Open barrybecker4 opened 5 years ago
Here you can find more about MASS_V3 FastestSimilaritySearch
Thanks. I just read the version 3 Matlab implementation. In version 3, the series is broken up and processed in chunks of length k. Is the idea that each of these chunks can be processed in a different thread? I am trying to create a Spark implementation, and the challenge that I face is that the advantage of Spark multi-node processing will be lost if I cannot find a way to partition the data. Do you know of any Spark implementations that are out there? I'm not even sure how Mass v3 can be run on a GPU. Does v3 run faster thatn v2 in Matlab? How much faster?
Is the idea that each of these chunks can be processed in a different thread ?
I am not sure about that.
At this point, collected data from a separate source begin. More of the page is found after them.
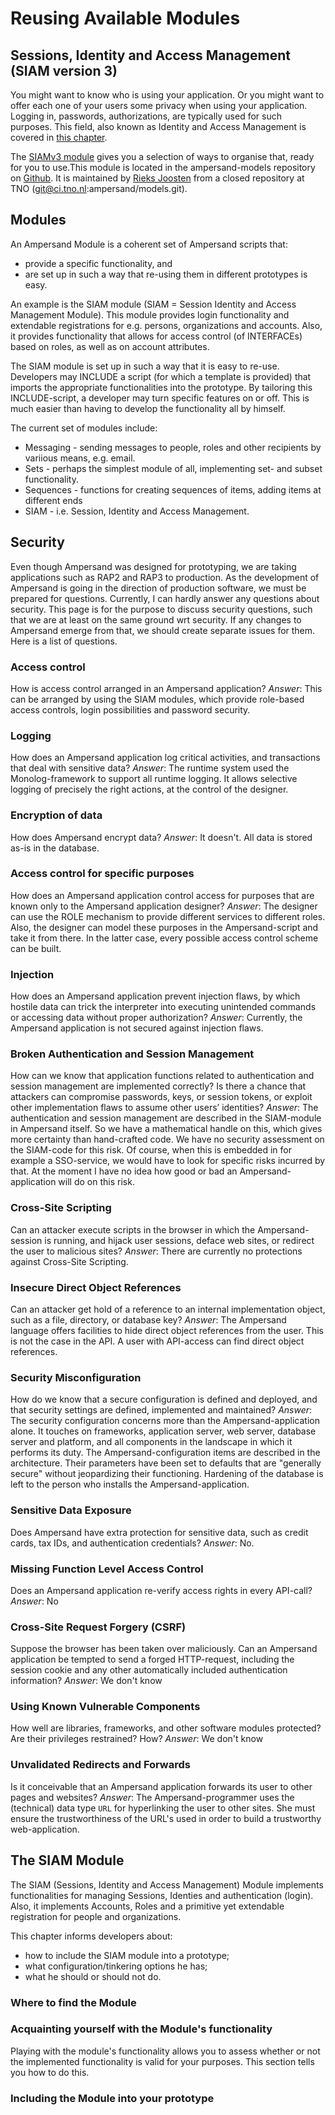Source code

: # Reusing Available Modules

## Sessions, Identity and Access Management \(SIAM version 3\) 

You might want to know who is using your application. Or you might want to offer each one of your users some privacy when using your application. Logging in, passwords, authorizations, are typically used for such purposes. This field, also known as Identity and Access Management is covered in [this chapter](#the-siam-module).

The [SIAMv3 module](https://github.com/AmpersandTarski/ampersand-models/tree/master/SIAMv3) gives you a selection of ways to organise that, ready for you to use.This module is located in the ampersand-models repository on [Github](https://github.com/AmpersandTarski). It is maintained by [Rieks Joosten](https://github.com/orgs/AmpersandTarski/people/RieksJ) from a closed repository at TNO \(git@ci.tno.nl:ampersand/models.git\).

## Modules

An Ampersand Module is a coherent set of Ampersand scripts that:

* provide a specific functionality, and 
* are set up in such a way that re-using them in different prototypes is easy.

An example is the SIAM module \(SIAM = Session Identity and Access Management Module\). This module provides login functionality and extendable registrations for e.g. persons, organizations and accounts. Also, it provides functionality that allows for access control \(of INTERFACEs\) based on roles, as well as on account attributes.

The SIAM module is set up in such a way that it is easy to re-use. Developers may INCLUDE a script \(for which a template is provided\) that imports the appropriate functionalities into the prototype. By tailoring this INCLUDE-script, a developer may turn specific features on or off. This is much easier than having to develop the functionality all by himself.

The current set of modules include:

* Messaging - sending messages to people, roles and other recipients by variious means, e.g. email.
* Sets - perhaps the simplest module of all, implementing set- and subset functionality.
* Sequences - functions for creating sequences of items, adding items at different ends
* SIAM - i.e. Session, Identity and Access Management.

## Security

Even though Ampersand was designed for prototyping, we are taking applications such as RAP2 and RAP3 to production. As the development of Ampersand is going in the direction of production software, we must be prepared for questions. Currently, I can hardly answer any questions about security. This page is for the purpose to discuss security questions, such that we are at least on the same ground wrt security. If any changes to Ampersand emerge from that, we should create separate issues for them. Here is a list of questions.

### Access control

How is access control arranged in an Ampersand application? _Answer_: This can be arranged by using the SIAM modules, which provide role-based access controls, login possibilities and password security.

### Logging

How does an Ampersand application log critical activities, and transactions that deal with sensitive data? _Answer_: The runtime system used the Monolog-framework to support all runtime logging. It allows selective logging of precisely the right actions, at the control of the designer.

### Encryption of data

How does Ampersand encrypt data? _Answer_: It doesn't. All data is stored as-is in the database.

### Access control for specific purposes

How does an Ampersand application control access for purposes that are known only to the Ampersand application designer? _Answer_: The designer can use the ROLE mechanism to provide different services to different roles. Also, the designer can model these purposes in the Ampersand-script and take it from there. In the latter case, every possible access control scheme can be built.

### Injection

How does an Ampersand application prevent injection flaws, by which hostile data can trick the interpreter into executing unintended commands or accessing data without proper authorization? _Answer_: Currently, the Ampersand application is not secured against injection flaws.

### Broken Authentication and Session Management

How can we know that application functions related to authentication and session management are implemented correctly? Is there a chance that attackers can compromise passwords, keys, or session tokens, or exploit other implementation flaws to assume other users’ identities? _Answer_: The authentication and session management are described in the SIAM-module in Ampersand itself. So we have a mathematical handle on this, which gives more certainty than hand-crafted code. We have no security assessment on the SIAM-code for this risk. Of course, when this is embedded in for example a SSO-service, we would have to look for specific risks incurred by that. At the moment I have no idea how good or bad an Ampersand-application will do on this risk.

### Cross-Site Scripting

Can an attacker execute scripts in the browser in which the Ampersand-session is running, and hijack user sessions, deface web sites, or redirect the user to malicious sites? _Answer_: There are currently no protections against Cross-Site Scripting.

### Insecure Direct Object References

Can an attacker get hold of a reference to an internal implementation object, such as a file, directory, or database key? _Answer_: The Ampersand language offers facilities to hide direct object references from the user. This is not the case in the API. A user with API-access can find direct object references.

### Security Misconfiguration

How do we know that a secure configuration is defined and deployed, and that security settings are defined, implemented and maintained? _Answer_: The security configuration concerns more than the Ampersand-application alone. It touches on frameworks, application server, web server, database server and platform, and all components in the landscape in which it performs its duty. The Ampersand-configuration items are described in the architecture. Their parameters have been set to defaults that are "generally secure" without jeopardizing their functioning. Hardening of the database is left to the person who installs the Ampersand-application.

### Sensitive Data Exposure

Does Ampersand have extra protection for sensitive data, such as credit cards, tax IDs, and authentication credentials? _Answer_: No.

### Missing Function Level Access Control

Does an Ampersand application re-verify access rights in every API-call? _Answer_: No

### Cross-Site Request Forgery \(CSRF\)

Suppose the browser has been taken over maliciously. Can an Ampersand application be tempted to send a forged HTTP-request, including the session cookie and any other automatically included authentication information? _Answer_: We don't know

### Using Known Vulnerable Components

How well are libraries, frameworks, and other software modules protected? Are their privileges restrained? How? _Answer_: We don't know

### Unvalidated Redirects and Forwards

Is it conceivable that an Ampersand application forwards its user to other pages and websites? _Answer_: The Ampersand-programmer uses the \(technical\) data type `URL` for hyperlinking the user to other sites. She must ensure the trustworthiness of the URL's used in order to build a trustworthy web-application.

## The SIAM Module

The SIAM (Sessions, Identity and Access Management) Module implements functionalities for managing Sessions, Identies and authentication \(login\). Also, it implements Accounts, Roles and a primitive yet extendable registration for people and organizations.

This chapter informs developers about:

* how to include the SIAM module into a prototype;
* what configuration/tinkering options he has;
* what he should or should not do.

### Where to find the Module

### Acquainting yourself with the  Module's functionality

Playing with the module's functionality allows you to assess whether or not the implemented functionality is valid for your purposes. This section tells you how to do this.

### Including the Module into your prototype

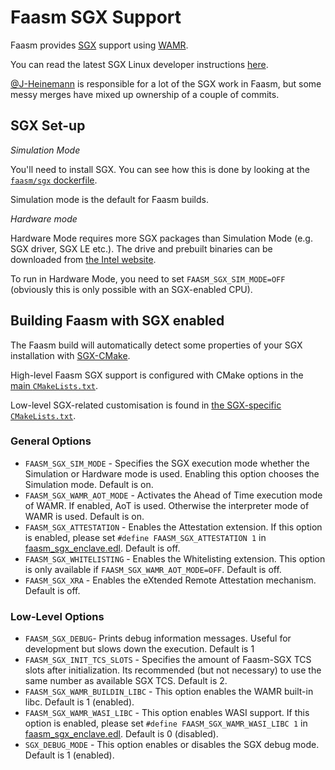 # Faasm SGX Support

Faasm provides
[SGX](https://software.intel.com/content/www/us/en/develop/topics/software-guard-extensions.html)
support using [WAMR](https://github.com/bytecodealliance/wasm-micro-runtime).

You can read the latest SGX Linux developer instructions 
[here](https://download.01.org/intel-sgx/latest/linux-latest/docs/Intel_SGX_Developer_Guide.pdf).

[@J-Heinemann](https://github.com/J-Heinemann) is responsible for a lot of the
SGX work in Faasm, but some messy merges have mixed up ownership of a couple of
commits.

## SGX Set-up

_Simulation Mode_

You'll need to install SGX. You can see how this is done by looking at the
[`faasm/sgx` dockerfile](../docker/sgx.dockerfile).

Simulation mode is the default for Faasm builds.

_Hardware mode_

Hardware Mode requires more SGX packages than Simulation Mode (e.g. SGX driver,
SGX LE etc.). The drive and prebuilt binaries can be downloaded from [the Intel
website](https://download.01.org/intel-sgx/sgx-linux/2.12/distro/ubuntu20.04-server/).

To run in Hardware Mode, you need to set `FAASM_SGX_SIM_MODE=OFF` (obviously
this is only possible with an SGX-enabled CPU).

## Building Faasm with SGX enabled

The Faasm build will automatically detect some properties of your SGX
installation with [SGX-CMake](https://github.com/xzhangxa/SGX-CMake).

High-level Faasm SGX support is configured with CMake options in the [main
`CMakeLists.txt`](../CMakeLists.txt). 

Low-level SGX-related customisation is found in [the SGX-specific
`CMakeLists.txt`](../src/sgx/CMakeLists.txt).

### General Options

- `FAASM_SGX_SIM_MODE` - Specifies the SGX execution mode whether the Simulation
  or Hardware mode is used.  Enabling this option chooses the Simulation mode.
  Default is on.
- `FAASM_SGX_WAMR_AOT_MODE` - Activates the Ahead of Time execution mode of
  WAMR.  If enabled, AoT is used. Otherwise the interpreter mode of WAMR is
  used. Default is on.
- `FAASM_SGX_ATTESTATION` - Enables the Attestation extension. If this option is
  enabled, please set `#define FAASM_SGX_ATTESTATION 1` in
  [faasm_sgx_enclave.edl](../src/sgx/faasm_sgx_enclave.edl).  Default is off.
- `FAASM_SGX_WHITELISTING` - Enables the Whitelisting extension. This option is 
  only available if `FAASM_SGX_WAMR_AOT_MODE=OFF`.  Default is off.
- `FAASM_SGX_XRA` - Enables the eXtended Remote Attestation mechanism. Default 
  is off.

### Low-Level Options

- `FAASM_SGX_DEBUG`- Prints debug information messages.  Useful for development
  but slows down the execution.  Default is 1
- `FAASM_SGX_INIT_TCS_SLOTS` - Specifies the amount of Faasm-SGX TCS slots after
  initialization.  Its recommended (but not necessary) to use the same number as
  available SGX TCS.  Default is 2.
- `FAASM_SGX_WAMR_BUILDIN_LIBC` - This option enables the WAMR built-in libc.
  Default is 1 (enabled).
- `FAASM_SGX_WAMR_WASI_LIBC` - This option enables WASI support. If this option 
  is enabled, please set `#define FAASM_SGX_WAMR_WASI_LIBC 1` in 
  [faasm_sgx_enclave.edl](../src/sgx/faasm_sgx_enclave.edl). Default is 0 
  (disabled).
- `SGX_DEBUG_MODE` - This option enables or disables the SGX debug mode. 
  Default is 1 (enabled).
I know that STOMP algorithm is parallelizable, so if you want to speed up the process and keep the advantages of Spark multi-node processing you may have to start from there.
Does v3 run faster than v2 in Matlab?How much faster?
Here is a graph (from the original paper and presentation) that answers your question.
Do you know of any Spark implementation that are out there?
I think that there is no Spark implementation of Matrix Profile or MASS algorithms. According to this presentation distributed Matrix Profile for horizontal scalability is open problem. I am going to test how to implement Matrix Profile in spark-scala environment so i will let you know if I find anything interesting.
@ensozos, From you comment in #11, we should speed up the execution of MPdistance by replacing MASS v2 with MASS v3 algorithm. Do you have a reference for it?